From Security to Obscurity

Some people believe security through obscurity is not good security. Let's agree to disagree. A criminal scanning the neighbourhood will be deterred by the sign of a home security system or a gently barking dog. What if the home looks like a haunted house or an abandoned prison closed due to lack of budget. A hacker will rather go for a low hanging fruit like a deliciously tempting anonymous FTP access open on port 21. 





Here are 5 simple ideas to fade away from visibility to obscurity.

1. Change default port numbers for e.g the top 10 Nmap ports like ftp, ssh, telnet, smtp etc. If at all you need these ports open run the services on a different port number from the one it normally uses.

2. Change your web server header information to provide a nondescript response when probed. Many tools tune their attacks to target the version and type of server that is being displayed. Responding with a non sequitur like Mainframe rocks, when you are serving Apache on Linux.

3. Specify which user Agents are acceptable and which are just bad news. An attackers may use Acunetix, Nikto or Nessus for the initial scan. Filtering out these strings will offload some heavy traffic out of the highway.

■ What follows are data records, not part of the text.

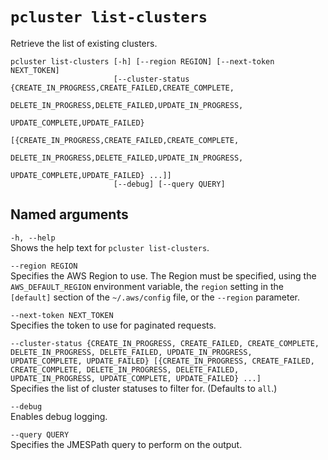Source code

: # `pcluster list-clusters`<a name="pcluster.list-clusters-v3"></a>

Retrieve the list of existing clusters\.

```
pcluster list-clusters [-h] [--region REGION] [--next-token NEXT_TOKEN]
                       [--cluster-status {CREATE_IN_PROGRESS,CREATE_FAILED,CREATE_COMPLETE,
                                          DELETE_IN_PROGRESS,DELETE_FAILED,UPDATE_IN_PROGRESS,
                                          UPDATE_COMPLETE,UPDATE_FAILED}
                                         [{CREATE_IN_PROGRESS,CREATE_FAILED,CREATE_COMPLETE,
                                           DELETE_IN_PROGRESS,DELETE_FAILED,UPDATE_IN_PROGRESS,
                                           UPDATE_COMPLETE,UPDATE_FAILED} ...]]
                       [--debug] [--query QUERY]
```

## Named arguments<a name="pcluster-v3.list-clusters.namedargs"></a>

`-h, --help`  
Shows the help text for `pcluster list-clusters`\.

`--region REGION`  
Specifies the AWS Region to use\. The Region must be specified, using the `AWS_DEFAULT_REGION` environment variable, the `region` setting in the `[default]` section of the `~/.aws/config` file, or the `--region` parameter\.

`--next-token NEXT_TOKEN`  
Specifies the token to use for paginated requests\.

`--cluster-status {CREATE_IN_PROGRESS, CREATE_FAILED, CREATE_COMPLETE, DELETE_IN_PROGRESS, DELETE_FAILED, UPDATE_IN_PROGRESS, UPDATE_COMPLETE, UPDATE_FAILED} [{CREATE_IN_PROGRESS, CREATE_FAILED, CREATE_COMPLETE, DELETE_IN_PROGRESS, DELETE_FAILED, UPDATE_IN_PROGRESS, UPDATE_COMPLETE, UPDATE_FAILED} ...]`  
Specifies the list of cluster statuses to filter for\. \(Defaults to `all`\.\)

`--debug`  
Enables debug logging\.

`--query QUERY`  
Specifies the JMESPath query to perform on the output\.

4. Go creative with DNS entries that do not exist. Attackers probing through your zone files will spend time scanning these sites. Meanwhile your team can study the sources of these requests and learn more about modus operandi of intruders.

5. Change default SNMP strings into something obscure and block SNMP information from being passed out of the firewalls.

While these are some general guidelines, you may want to scan your assets periodically for your information disclosures. If there is no need, there is no need to know. Fly under the hackers radar, dodging a bullet is as important a buying a bullet proof jacket aka new shiny tool. Know where your assets are, remember simple is secure. We still need to close unused ports and still need to perform regular patching and assessments. In the meanwhile, obscure, obfuscate, observe! Security through Obscurity - Good thing or Bad thing?